_WORK INSTRUCTION:_ In the entries below, find the lines that contain the word "data" and copy them.

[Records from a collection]
========================================
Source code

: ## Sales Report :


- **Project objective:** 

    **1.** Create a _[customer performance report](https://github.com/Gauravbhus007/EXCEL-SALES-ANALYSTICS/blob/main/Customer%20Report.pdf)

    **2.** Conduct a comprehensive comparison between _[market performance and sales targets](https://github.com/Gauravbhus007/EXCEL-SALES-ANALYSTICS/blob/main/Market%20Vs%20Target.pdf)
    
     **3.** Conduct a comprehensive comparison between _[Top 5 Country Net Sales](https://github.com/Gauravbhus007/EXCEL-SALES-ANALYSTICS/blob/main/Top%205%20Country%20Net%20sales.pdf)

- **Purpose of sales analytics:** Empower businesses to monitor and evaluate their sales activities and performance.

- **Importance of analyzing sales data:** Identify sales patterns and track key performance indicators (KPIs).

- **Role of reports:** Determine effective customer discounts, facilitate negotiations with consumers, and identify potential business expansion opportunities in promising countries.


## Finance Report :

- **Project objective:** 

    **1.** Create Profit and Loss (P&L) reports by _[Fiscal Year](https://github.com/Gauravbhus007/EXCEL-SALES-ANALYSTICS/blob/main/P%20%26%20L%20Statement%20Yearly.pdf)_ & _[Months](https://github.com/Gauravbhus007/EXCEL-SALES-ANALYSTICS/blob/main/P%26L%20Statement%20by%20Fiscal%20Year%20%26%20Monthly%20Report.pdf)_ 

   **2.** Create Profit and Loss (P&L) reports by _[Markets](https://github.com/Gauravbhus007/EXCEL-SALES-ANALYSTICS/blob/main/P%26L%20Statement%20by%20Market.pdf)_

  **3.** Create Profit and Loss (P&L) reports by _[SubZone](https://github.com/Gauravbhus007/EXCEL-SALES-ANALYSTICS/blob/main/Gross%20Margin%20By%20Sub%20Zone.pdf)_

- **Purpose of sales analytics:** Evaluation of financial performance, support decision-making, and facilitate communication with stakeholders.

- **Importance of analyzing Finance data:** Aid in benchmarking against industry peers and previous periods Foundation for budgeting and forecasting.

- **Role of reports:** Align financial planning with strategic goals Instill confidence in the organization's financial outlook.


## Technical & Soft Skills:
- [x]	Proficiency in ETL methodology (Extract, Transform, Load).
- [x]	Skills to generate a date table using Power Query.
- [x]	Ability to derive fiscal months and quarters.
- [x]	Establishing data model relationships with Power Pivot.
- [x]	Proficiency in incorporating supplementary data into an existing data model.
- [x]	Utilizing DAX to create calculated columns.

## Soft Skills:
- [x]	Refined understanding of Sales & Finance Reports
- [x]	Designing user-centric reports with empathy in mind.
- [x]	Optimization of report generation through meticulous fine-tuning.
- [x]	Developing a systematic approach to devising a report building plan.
========================================
_FINAL ANSWER:_
- **Importance of analyzing sales data:** Identify sales patterns and track key performance indicators (KPIs).
- **Importance of analyzing Finance data:** Aid in benchmarking against industry peers and previous periods Foundation for budgeting and forecasting.
- [x]	Establishing data model relationships with Power Pivot.
- [x]	Proficiency in incorporating supplementary data into an existing data model.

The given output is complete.